В августе 1924 г. произошла еще одна реорганизация, и ВХУТЕИН превратился в Ленинградский высший художественнотехнический институт (ЛВХТИ) [14]. Как свидетельствуют документы, к 1 июня 1924 г. только на живописном факультете обучались 328 человек. К январю 1925 г. студентов на 1-м курсе было 56 человек, на 2-м — 97, на 3-м — 61, дипломников — 34 человека. Всего обучались 248 человек. Профессоров искусств — девять, профессоров по научным предметам — шесть. Уменьшение численности студентов произошло вследствие деятельности губернской комиссии по проверке академической активности в мае и перерегистрации, проведенной на факультете в сентябре - октябре 1924 г. [20. С. 2]. По результатам проверки отмечалось, что из учившихся в 1925 г. институт оканчивают 35 студентов. Среди положительных моментов обращается внимание на то, что «избранные темы сравнительно с прошлым годом показывают значительный уклон в сторону наблюдения и изучения вообще условий современной жизни и в частности жизни рабочего класса» [Там же. С. 8].
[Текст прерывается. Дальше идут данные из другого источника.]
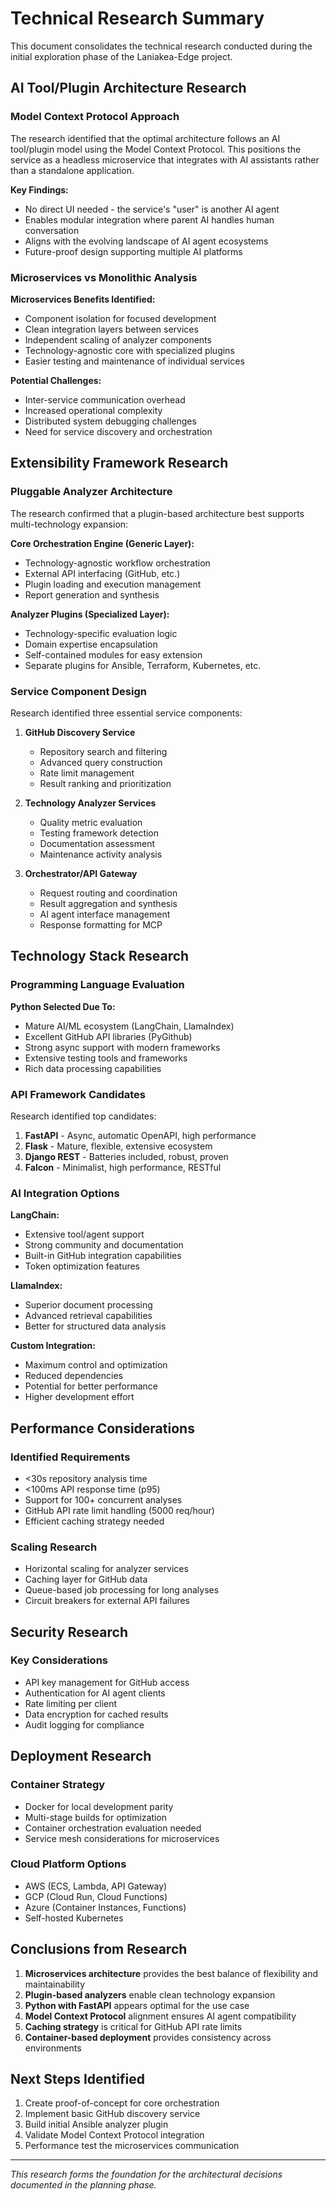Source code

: # Technical Research Summary

This document consolidates the technical research conducted during the initial exploration phase of the Laniakea-Edge project.

## AI Tool/Plugin Architecture Research

### Model Context Protocol Approach

The research identified that the optimal architecture follows an AI tool/plugin model using the Model Context Protocol. This positions the service as a headless microservice that integrates with AI assistants rather than a standalone application.

**Key Findings:**
- No direct UI needed - the service's "user" is another AI agent
- Enables modular integration where parent AI handles human conversation
- Aligns with the evolving landscape of AI agent ecosystems
- Future-proof design supporting multiple AI platforms

### Microservices vs Monolithic Analysis

**Microservices Benefits Identified:**
- Component isolation for focused development
- Clean integration layers between services
- Independent scaling of analyzer components
- Technology-agnostic core with specialized plugins
- Easier testing and maintenance of individual services

**Potential Challenges:**
- Inter-service communication overhead
- Increased operational complexity
- Distributed system debugging challenges
- Need for service discovery and orchestration

## Extensibility Framework Research

### Pluggable Analyzer Architecture

The research confirmed that a plugin-based architecture best supports multi-technology expansion:

**Core Orchestration Engine (Generic Layer):**
- Technology-agnostic workflow orchestration
- External API interfacing (GitHub, etc.)
- Plugin loading and execution management
- Report generation and synthesis

**Analyzer Plugins (Specialized Layer):**
- Technology-specific evaluation logic
- Domain expertise encapsulation
- Self-contained modules for easy extension
- Separate plugins for Ansible, Terraform, Kubernetes, etc.

### Service Component Design

Research identified three essential service components:

1. **GitHub Discovery Service**
   - Repository search and filtering
   - Advanced query construction
   - Rate limit management
   - Result ranking and prioritization

2. **Technology Analyzer Services**
   - Quality metric evaluation
   - Testing framework detection
   - Documentation assessment
   - Maintenance activity analysis

3. **Orchestrator/API Gateway**
   - Request routing and coordination
   - Result aggregation and synthesis
   - AI agent interface management
   - Response formatting for MCP

## Technology Stack Research

### Programming Language Evaluation

**Python Selected Due To:**
- Mature AI/ML ecosystem (LangChain, LlamaIndex)
- Excellent GitHub API libraries (PyGithub)
- Strong async support with modern frameworks
- Extensive testing tools and frameworks
- Rich data processing capabilities

### API Framework Candidates

Research identified top candidates:
1. **FastAPI** - Async, automatic OpenAPI, high performance
2. **Flask** - Mature, flexible, extensive ecosystem
3. **Django REST** - Batteries included, robust, proven
4. **Falcon** - Minimalist, high performance, RESTful

### AI Integration Options

**LangChain:**
- Extensive tool/agent support
- Strong community and documentation
- Built-in GitHub integration capabilities
- Token optimization features

**LlamaIndex:**
- Superior document processing
- Advanced retrieval capabilities
- Better for structured data analysis

**Custom Integration:**
- Maximum control and optimization
- Reduced dependencies
- Potential for better performance
- Higher development effort

## Performance Considerations

### Identified Requirements
- <30s repository analysis time
- <100ms API response time (p95)
- Support for 100+ concurrent analyses
- GitHub API rate limit handling (5000 req/hour)
- Efficient caching strategy needed

### Scaling Research
- Horizontal scaling for analyzer services
- Caching layer for GitHub data
- Queue-based job processing for long analyses
- Circuit breakers for external API failures

## Security Research

### Key Considerations
- API key management for GitHub access
- Authentication for AI agent clients
- Rate limiting per client
- Data encryption for cached results
- Audit logging for compliance

## Deployment Research

### Container Strategy
- Docker for local development parity
- Multi-stage builds for optimization
- Container orchestration evaluation needed
- Service mesh considerations for microservices

### Cloud Platform Options
- AWS (ECS, Lambda, API Gateway)
- GCP (Cloud Run, Cloud Functions)
- Azure (Container Instances, Functions)
- Self-hosted Kubernetes

## Conclusions from Research

1. **Microservices architecture** provides the best balance of flexibility and maintainability
2. **Plugin-based analyzers** enable clean technology expansion
3. **Python with FastAPI** appears optimal for the use case
4. **Model Context Protocol** alignment ensures AI agent compatibility
5. **Caching strategy** is critical for GitHub API rate limits
6. **Container-based deployment** provides consistency across environments

## Next Steps Identified

1. Create proof-of-concept for core orchestration
2. Implement basic GitHub discovery service
3. Build initial Ansible analyzer plugin
4. Validate Model Context Protocol integration
5. Performance test the microservices communication

---

*This research forms the foundation for the architectural decisions documented in the planning phase.*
Этот этап деятельности института позднее оценивался положительно — как время, когда «проводилось обучение по методу объективного познания искусства как великой науки. Система такого обучения истекала из необходимости поставить школу на основе академизма как нормального учебного процесса, ведущего к постижению закономерности, лежащей в природе и в искусстве» [25. С. 4].
С 1925 до 1929 г. ректором института был Э.Э. Эссен, он попытался восстановить прежнюю систему академического преподавания. По воспоминаниям А.А. Рылова, «Э.Э. Эссен, когда-то учившийся в Академии художеств, — старый партиец, усердный, кипучий работник. Он решил восстановить старую Академию художеств с ее гипсами и натурщиками, начал воссоздавать академический музей. <...> Были у него схватки с “левыми” профессорами, часто с Петровым-Водкиным, но заканчивались миром. Однако недовольство зрело, и вскоре приехал Луначарский, и в результате Эссен был уволен» [24. С. 206].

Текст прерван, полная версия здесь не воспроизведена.